TASK DIRECTIONS — Set down again exactly the lines of the listing below that fall between the line holding "- [The challenge](#the-challenge)" and the line holding "Users should be", inclusive.

┌──

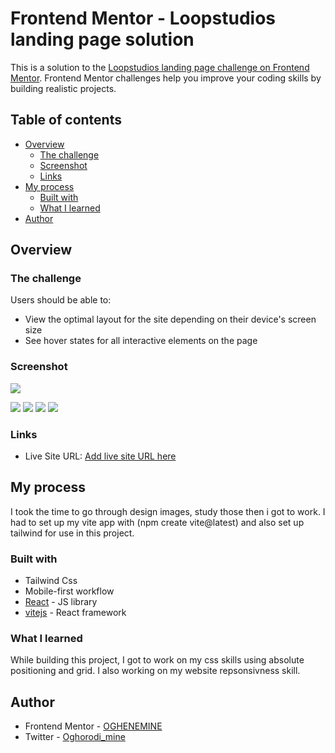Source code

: 
# Frontend Mentor - Loopstudios landing page solution

This is a solution to the [Loopstudios landing page challenge on Frontend Mentor](https://www.frontendmentor.io/challenges/loopstudios-landing-page-N88J5Onjw). Frontend Mentor challenges help you improve your coding skills by building realistic projects. 

## Table of contents

- [Overview](#overview)
  - [The challenge](#the-challenge)
  - [Screenshot](#screenshot)
  - [Links](#links)
- [My process](#my-process)
  - [Built with](#built-with)
  - [What I learned](#what-i-learned)  
- [Author](#author)


## Overview

### The challenge

Users should be able to:

- View the optimal layout for the site depending on their device's screen size
- See hover states for all interactive elements on the page

### Screenshot

![](./src/assets/loopstudio%20screenshot.png)

<!-- MOBILE SCREENSHOOTS -->
![](./src/assets/Screenshot_20221221-013837.png)
![](./src/assets/Screenshot_20221221-013843.png)
![](./src/assets/Screenshot_20221221-013849.png)
![](./src/assets/Screenshot_20221221-013852.png)

### Links

- Live Site URL: [Add live site URL here](https://your-live-site-url.com)

## My process
 I took the time to go through design images, study those then i got to work. I had to set up my vite app with (npm create vite@latest) and also set up tailwind for use in this project.

### Built with

- Tailwind Css
- Mobile-first workflow
- [React](https://reactjs.org/) - JS library
- [vitejs](https://vitejs.dev/guide/) - React framework

### What I learned

While building this project, I got to work on my css skills using absolute positioning and grid. I also working on my website repsonsivness skill.

## Author

- Frontend Mentor - [OGHENEMINE](https://www.frontendmentor.io/profile/OGHENEMINE)
- Twitter - [Oghorodi_mine](https://twitter.com/Oghorodi_mine)

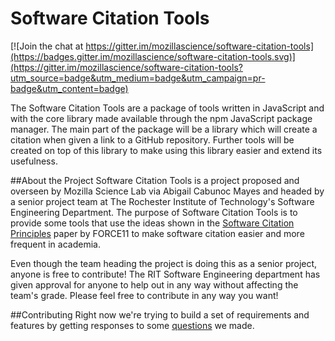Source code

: # Software Citation Tools

[![Join the chat at https://gitter.im/mozillascience/software-citation-tools](https://badges.gitter.im/mozillascience/software-citation-tools.svg)](https://gitter.im/mozillascience/software-citation-tools?utm_source=badge&utm_medium=badge&utm_campaign=pr-badge&utm_content=badge)

The Software Citation Tools are a package of tools written in JavaScript and with the core library made available through the npm JavaScript package manager. The main part of the package will be a library which will create a citation when given a link to a GitHub repository. Further tools will be created on top of this library to make using this library easier and extend its usefulness.

##About the Project
Software Citation Tools is a project proposed and overseen by Mozilla Science Lab via Abigail Cabunoc Mayes and headed by a senior project team at The Rochester Institute of Technology's Software Engineering Department. The purpose of Software Citation Tools is to provide some tools that use the ideas shown in the [Software Citation Principles](https://www.force11.org/software-citation-principles) paper by FORCE11 to make software citation easier and more frequent in academia.

Even though the team heading the project is doing this as a senior project, anyone is free to contribute! The RIT Software Engineering department has given approval for anyone to help out in any way without affecting the team's grade. Please feel free to contribute in any way you want!

##Contributing
Right now we're trying to build a set of requirements and features by getting responses to some [questions](https://github.com/mozillascience/software-citation-tools/issues?q=is%3Aissue+is%3Aopen+label%3ADiscussion) we made.
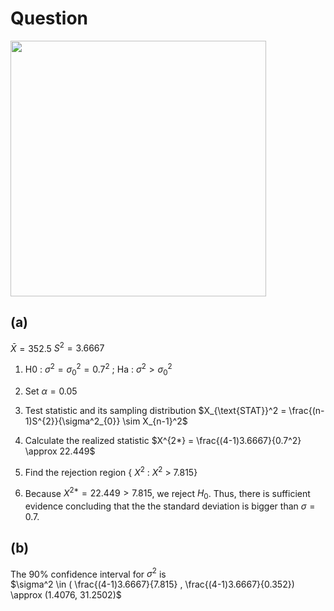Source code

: # Question
<img width="409" src="https://github.com/user-attachments/assets/e63d5325-ccac-43a4-9c68-1dd94a7e4ea1"/>   

## (a)
$\bar{X}=352.5$
$S^2=3.6667$

1. H0 : $\sigma^2 = \sigma_{0}^2 = 0.7^2$ ; Ha : $\sigma^2 > \sigma_{0}^2$
2. Set $\alpha = 0.05$
3. Test statistic and its sampling distribution
$X_{\text{STAT}}^2 = \frac{(n-1)S^{2}}{\sigma^2_{0}} \sim X_{n-1}^2$

4. Calculate the realized statistic
   $X^{2*} = \frac{(4-1)3.6667}{0.7^2} \approx 22.449$
5. Find the rejection region { $X^2$ : $X^2$ > 7.815}
6. Because $X^{2*}=22.449 > 7.815$, we reject $H_{0}$. Thus, there is sufficient evidence concluding that the the standard deviation is bigger than $\sigma=0.7$.

## (b)
The 90% confidence interval for $\sigma^2$ is    
$\sigma^2 \in ( \frac{(4-1)3.6667}{7.815} , \frac{(4-1)3.6667}{0.352}) \approx (1.4076, 31.2502)$
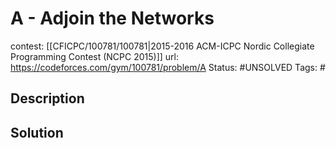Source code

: # A - Adjoin the Networks

contest: [[CFICPC/100781/100781|2015-2016 ACM-ICPC Nordic Collegiate Programming Contest (NCPC 2015)]]
url: https://codeforces.com/gym/100781/problem/A
Status: #UNSOLVED
Tags: #

## Description

## Solution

└──

RESPONSE TO THE EXERCISE —
  - [The challenge](#the-challenge)
  - [Screenshot](#screenshot)
  - [Links](#links)
- [My process](#my-process)
  - [Built with](#built-with)
  - [What I learned](#what-i-learned)  
- [Author](#author)


## Overview

### The challenge

Users should be able to:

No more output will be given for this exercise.